Variable-angle epifluorescence microscopy characterizes protein dynamics in the vicinity of plasma membrane in plant cells
作 者:Chen T, Ji DC, Tian SP* |
影响因子:3.964 |
刊物名称:BMC Plant Biology |
出版年份:2018 |
卷:18 期: 页码:43 |
The assembly of protein complexes and compositional lipid patterning act together to endow cells with the plasticity required to maintain compositional heterogeneity with respect to individual proteins. Hence, the applications for imaging protein localization and dynamics require high accuracy, particularly at high spatio-temporal level.
Results
We provided experimental data for the applications of Variable-Angle Epifluorescence Microscopy (VAEM) in dissecting protein dynamics in plant cells. The VAEM-based co-localization analysis took penetration depth and incident angle into consideration. Besides direct overlap of dual-color fluorescence signals, the co-localization analysis was carried out quantitatively in combination with the methodology for calculating puncta distance and protein proximity index. Besides, simultaneous VAEM tracking of cytoskeletal dynamics provided more insights into coordinated responses of actin filaments and microtubules.

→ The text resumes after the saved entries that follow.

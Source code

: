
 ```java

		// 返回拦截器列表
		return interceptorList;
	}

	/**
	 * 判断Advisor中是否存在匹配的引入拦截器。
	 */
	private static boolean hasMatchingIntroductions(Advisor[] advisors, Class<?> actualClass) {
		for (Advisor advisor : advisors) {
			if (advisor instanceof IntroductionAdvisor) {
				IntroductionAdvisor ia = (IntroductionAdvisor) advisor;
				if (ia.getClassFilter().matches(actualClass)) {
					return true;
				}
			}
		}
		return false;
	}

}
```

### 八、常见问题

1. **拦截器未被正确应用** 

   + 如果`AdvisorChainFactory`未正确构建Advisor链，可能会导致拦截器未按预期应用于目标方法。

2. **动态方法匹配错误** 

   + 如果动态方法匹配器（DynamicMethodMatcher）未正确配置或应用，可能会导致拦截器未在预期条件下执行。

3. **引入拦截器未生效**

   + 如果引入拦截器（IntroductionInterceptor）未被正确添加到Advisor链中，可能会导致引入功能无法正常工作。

Moreover, lateral motility of membrane proteins was analyzed by calculating diffusion coefficients and kymograph analysis, which represented an alternative method for examining protein motility.
Conclusion
The present study presented experimental evidence on illustrating the use of VAEM in tracking and dissecting protein dynamics, dissecting endosomal dynamics, cell structure assembly along with membrane microdomain and protein motility in intact plant cells.